> [What is being asked]
Write the entries out again exactly; any picture among them gets left out.

> [Records shown]
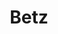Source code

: ---
title: Betz
date: 
draft: false

# descripcion
description : Aro de plata pasante

materials: Plata 925

color: Plateado

dimensions: 0,7cm x 1,7cm

code: 01-20-0446

type: "Aros"

categories: []

price: $1.950,00

# Images
# first image will be shown in the product page
images:
  # - image: "images/path_to_image"
  # La ubicacion de las imagenes es imagenes/Aros/Aros.Solo Plata/01-20-0446-betz
  - image: "./images/aros/solo_plata/01-20-0446-triangulo-triple_a.JPG"
  - image: "./images/aros/solo_plata/01-20-0446-triangulo-triple_b.JPG"
---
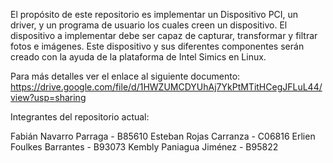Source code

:   

El propósito de este repositorio es implementar un Dispositivo PCI, un driver, y un programa de usuario los cuales creen un dispositivo. El dispositivo a implementar debe ser capaz de capturar, transformar y filtrar fotos e imágenes. Este dispositivo y sus diferentes componentes serán creado con la ayuda de la plataforma de Intel Simics en Linux. 

 

Para más detalles ver el enlace al siguiente documento: https://drive.google.com/file/d/1HWZUMCDYUhAj7YkPtMTitHCegJFLuL44/view?usp=sharing 

 

Integrantes del repositorio actual:

Fabián Navarro Parraga - B85610
Esteban Rojas Carranza - C06816
Erlien Foulkes Barrantes - B93073
Kembly Paniagua Jiménez	 - B95822


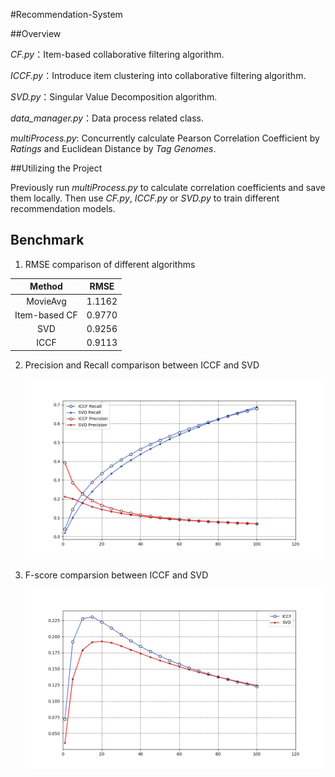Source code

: #Recommendation-System

##Overview

*CF.py*：Item-based collaborative filtering algorithm.

*ICCF.py*：Introduce item clustering into collaborative filtering algorithm.

*SVD.py*：Singular Value Decomposition algorithm.

*data_manager.py*：Data process related class.

*multiProcess.py*: Concurrently calculate Pearson Correlation Coefficient by *Ratings* and Euclidean Distance by *Tag Genomes*.

##Utilizing the Project

Previously run *multiProcess.py* to calculate correlation coefficients and save them locally. Then use *CF.py*, *ICCF.py* or *SVD.py* to train different recommendation models.

## Benchmark

1. RMSE comparison of different algorithms

|    Method     |  RMSE  |
| :-----------: | :----: |
|   MovieAvg    | 1.1162 |
| Item-based CF | 0.9770 |
|      SVD      | 0.9256 |
|     ICCF      | 0.9113 |

2. Precision and Recall comparison between ICCF and SVD

   ![Precision and Recall](https://github.com/hopebo/Recommendation-System/blob/master/images/Recall%26Precision.png)

3. F-score comparsion between ICCF and SVD

   ![F-score](https://github.com/hopebo/Recommendation-System/blob/master/images/F-score.png)

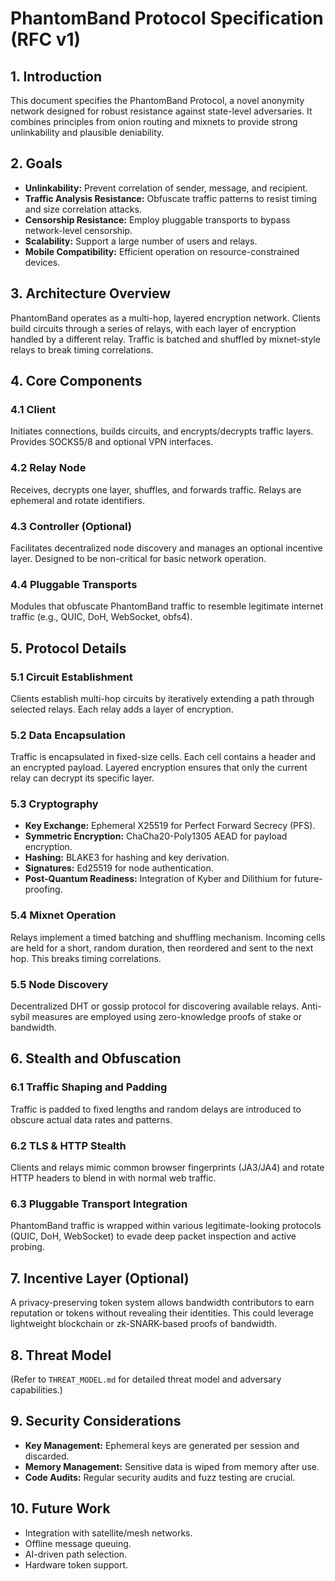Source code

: # PhantomBand Protocol Specification (RFC v1)

## 1. Introduction

This document specifies the PhantomBand Protocol, a novel anonymity network designed for robust resistance against state-level adversaries. It combines principles from onion routing and mixnets to provide strong unlinkability and plausible deniability.

## 2. Goals

*   **Unlinkability:** Prevent correlation of sender, message, and recipient.
*   **Traffic Analysis Resistance:** Obfuscate traffic patterns to resist timing and size correlation attacks.
*   **Censorship Resistance:** Employ pluggable transports to bypass network-level censorship.
*   **Scalability:** Support a large number of users and relays.
*   **Mobile Compatibility:** Efficient operation on resource-constrained devices.

## 3. Architecture Overview

PhantomBand operates as a multi-hop, layered encryption network. Clients build circuits through a series of relays, with each layer of encryption handled by a different relay. Traffic is batched and shuffled by mixnet-style relays to break timing correlations.

## 4. Core Components

### 4.1 Client

Initiates connections, builds circuits, and encrypts/decrypts traffic layers. Provides SOCKS5/8 and optional VPN interfaces.

### 4.2 Relay Node

Receives, decrypts one layer, shuffles, and forwards traffic. Relays are ephemeral and rotate identifiers.

### 4.3 Controller (Optional)

Facilitates decentralized node discovery and manages an optional incentive layer. Designed to be non-critical for basic network operation.

### 4.4 Pluggable Transports

Modules that obfuscate PhantomBand traffic to resemble legitimate internet traffic (e.g., QUIC, DoH, WebSocket, obfs4).

## 5. Protocol Details

### 5.1 Circuit Establishment

Clients establish multi-hop circuits by iteratively extending a path through selected relays. Each relay adds a layer of encryption.

### 5.2 Data Encapsulation

Traffic is encapsulated in fixed-size cells. Each cell contains a header and an encrypted payload. Layered encryption ensures that only the current relay can decrypt its specific layer.

### 5.3 Cryptography

*   **Key Exchange:** Ephemeral X25519 for Perfect Forward Secrecy (PFS).
*   **Symmetric Encryption:** ChaCha20-Poly1305 AEAD for payload encryption.
*   **Hashing:** BLAKE3 for hashing and key derivation.
*   **Signatures:** Ed25519 for node authentication.
*   **Post-Quantum Readiness:** Integration of Kyber and Dilithium for future-proofing.

### 5.4 Mixnet Operation

Relays implement a timed batching and shuffling mechanism. Incoming cells are held for a short, random duration, then reordered and sent to the next hop. This breaks timing correlations.

### 5.5 Node Discovery

Decentralized DHT or gossip protocol for discovering available relays. Anti-sybil measures are employed using zero-knowledge proofs of stake or bandwidth.

## 6. Stealth and Obfuscation

### 6.1 Traffic Shaping and Padding

Traffic is padded to fixed lengths and random delays are introduced to obscure actual data rates and patterns.

### 6.2 TLS & HTTP Stealth

Clients and relays mimic common browser fingerprints (JA3/JA4) and rotate HTTP headers to blend in with normal web traffic.

### 6.3 Pluggable Transport Integration

PhantomBand traffic is wrapped within various legitimate-looking protocols (QUIC, DoH, WebSocket) to evade deep packet inspection and active probing.

## 7. Incentive Layer (Optional)

A privacy-preserving token system allows bandwidth contributors to earn reputation or tokens without revealing their identities. This could leverage lightweight blockchain or zk-SNARK-based proofs of bandwidth.

## 8. Threat Model

(Refer to `THREAT_MODEL.md` for detailed threat model and adversary capabilities.)

## 9. Security Considerations

*   **Key Management:** Ephemeral keys are generated per session and discarded.
*   **Memory Management:** Sensitive data is wiped from memory after use.
*   **Code Audits:** Regular security audits and fuzz testing are crucial.

## 10. Future Work

*   Integration with satellite/mesh networks.
*   Offline message queuing.
*   AI-driven path selection.
*   Hardware token support.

> [Expected output]
Source code

: ---
title: Betz
date: 
draft: false

# descripcion
description : Aro de plata pasante

materials: Plata 925

color: Plateado

dimensions: 0,7cm x 1,7cm

code: 01-20-0446

type: "Aros"

categories: []

price: $1.950,00

# Images
# first image will be shown in the product page
images:
  # - image: "images/path_to_image"
  # La ubicacion de las imagenes es imagenes/Aros/Aros.Solo Plata/01-20-0446-betz
  - image: "./images/aros/solo_plata/01-20-0446-triangulo-triple_a.JPG"
  - image: "./images/aros/solo_plata/01-20-0446-triangulo-triple_b.JPG"
---
Source code

:   

El propósito de este repositorio es implementar un Dispositivo PCI, un driver, y un programa de usuario los cuales creen un dispositivo. El dispositivo a implementar debe ser capaz de capturar, transformar y filtrar fotos e imágenes. Este dispositivo y sus diferentes componentes serán creado con la ayuda de la plataforma de Intel Simics en Linux. 

 

Para más detalles ver el enlace al siguiente documento: https://drive.google.com/file/d/1HWZUMCDYUhAj7YkPtMTitHCegJFLuL44/view?usp=sharing 

 

Integrantes del repositorio actual:

Fabián Navarro Parraga - B85610
Esteban Rojas Carranza - C06816
Erlien Foulkes Barrantes - B93073
Kembly Paniagua Jiménez	 - B95822


Source code

: #Recommendation-System

##Overview

*CF.py*：Item-based collaborative filtering algorithm.

*ICCF.py*：Introduce item clustering into collaborative filtering algorithm.

*SVD.py*：Singular Value Decomposition algorithm.

*data_manager.py*：Data process related class.

*multiProcess.py*: Concurrently calculate Pearson Correlation Coefficient by *Ratings* and Euclidean Distance by *Tag Genomes*.

##Utilizing the Project

Previously run *multiProcess.py* to calculate correlation coefficients and save them locally. Then use *CF.py*, *ICCF.py* or *SVD.py* to train different recommendation models.

## Benchmark

1. RMSE comparison of different algorithms

|    Method     |  RMSE  |
| :-----------: | :----: |
|   MovieAvg    | 1.1162 |
| Item-based CF | 0.9770 |
|      SVD      | 0.9256 |
|     ICCF      | 0.9113 |

2. Precision and Recall comparison between ICCF and SVD

   ![Precision and Recall](https://github.com/hopebo/Recommendation-System/blob/master/images/Recall%26Precision.png)

3. F-score comparsion between ICCF and SVD

   ![F-score](https://github.com/hopebo/Recommendation-System/blob/master/images/F-score.png)

Source code

: # PhantomBand Protocol Specification (RFC v1)

## 1. Introduction

This document specifies the PhantomBand Protocol, a novel anonymity network designed for robust resistance against state-level adversaries. It combines principles from onion routing and mixnets to provide strong unlinkability and plausible deniability.

## 2. Goals

*   **Unlinkability:** Prevent correlation of sender, message, and recipient.
*   **Traffic Analysis Resistance:** Obfuscate traffic patterns to resist timing and size correlation attacks.
*   **Censorship Resistance:** Employ pluggable transports to bypass network-level censorship.
*   **Scalability:** Support a large number of users and relays.
*   **Mobile Compatibility:** Efficient operation on resource-constrained devices.

## 3. Architecture Overview

PhantomBand operates as a multi-hop, layered encryption network. Clients build circuits through a series of relays, with each layer of encryption handled by a different relay. Traffic is batched and shuffled by mixnet-style relays to break timing correlations.

## 4. Core Components

### 4.1 Client

Initiates connections, builds circuits, and encrypts/decrypts traffic layers. Provides SOCKS5/8 and optional VPN interfaces.

### 4.2 Relay Node

Receives, decrypts one layer, shuffles, and forwards traffic. Relays are ephemeral and rotate identifiers.

### 4.3 Controller (Optional)

Facilitates decentralized node discovery and manages an optional incentive layer. Designed to be non-critical for basic network operation.

### 4.4 Pluggable Transports

Modules that obfuscate PhantomBand traffic to resemble legitimate internet traffic (e.g., QUIC, DoH, WebSocket, obfs4).

## 5. Protocol Details

### 5.1 Circuit Establishment

Clients establish multi-hop circuits by iteratively extending a path through selected relays. Each relay adds a layer of encryption.

### 5.2 Data Encapsulation

Traffic is encapsulated in fixed-size cells. Each cell contains a header and an encrypted payload. Layered encryption ensures that only the current relay can decrypt its specific layer.

### 5.3 Cryptography

*   **Key Exchange:** Ephemeral X25519 for Perfect Forward Secrecy (PFS).
*   **Symmetric Encryption:** ChaCha20-Poly1305 AEAD for payload encryption.
*   **Hashing:** BLAKE3 for hashing and key derivation.
*   **Signatures:** Ed25519 for node authentication.
*   **Post-Quantum Readiness:** Integration of Kyber and Dilithium for future-proofing.

### 5.4 Mixnet Operation

Relays implement a timed batching and shuffling mechanism. Incoming cells are held for a short, random duration, then reordered and sent to the next hop. This breaks timing correlations.

### 5.5 Node Discovery

Decentralized DHT or gossip protocol for discovering available relays. Anti-sybil measures are employed using zero-knowledge proofs of stake or bandwidth.

## 6. Stealth and Obfuscation

### 6.1 Traffic Shaping and Padding

Traffic is padded to fixed lengths and random delays are introduced to obscure actual data rates and patterns.

### 6.2 TLS & HTTP Stealth

Clients and relays mimic common browser fingerprints (JA3/JA4) and rotate HTTP headers to blend in with normal web traffic.

### 6.3 Pluggable Transport Integration

PhantomBand traffic is wrapped within various legitimate-looking protocols (QUIC, DoH, WebSocket) to evade deep packet inspection and active probing.

## 7. Incentive Layer (Optional)

A privacy-preserving token system allows bandwidth contributors to earn reputation or tokens without revealing their identities. This could leverage lightweight blockchain or zk-SNARK-based proofs of bandwidth.

## 8. Threat Model

(Refer to `THREAT_MODEL.md` for detailed threat model and adversary capabilities.)

## 9. Security Considerations

*   **Key Management:** Ephemeral keys are generated per session and discarded.
*   **Memory Management:** Sensitive data is wiped from memory after use.
*   **Code Audits:** Regular security audits and fuzz testing are crucial.

## 10. Future Work

*   Integration with satellite/mesh networks.
*   Offline message queuing.
*   AI-driven path selection.
*   Hardware token support.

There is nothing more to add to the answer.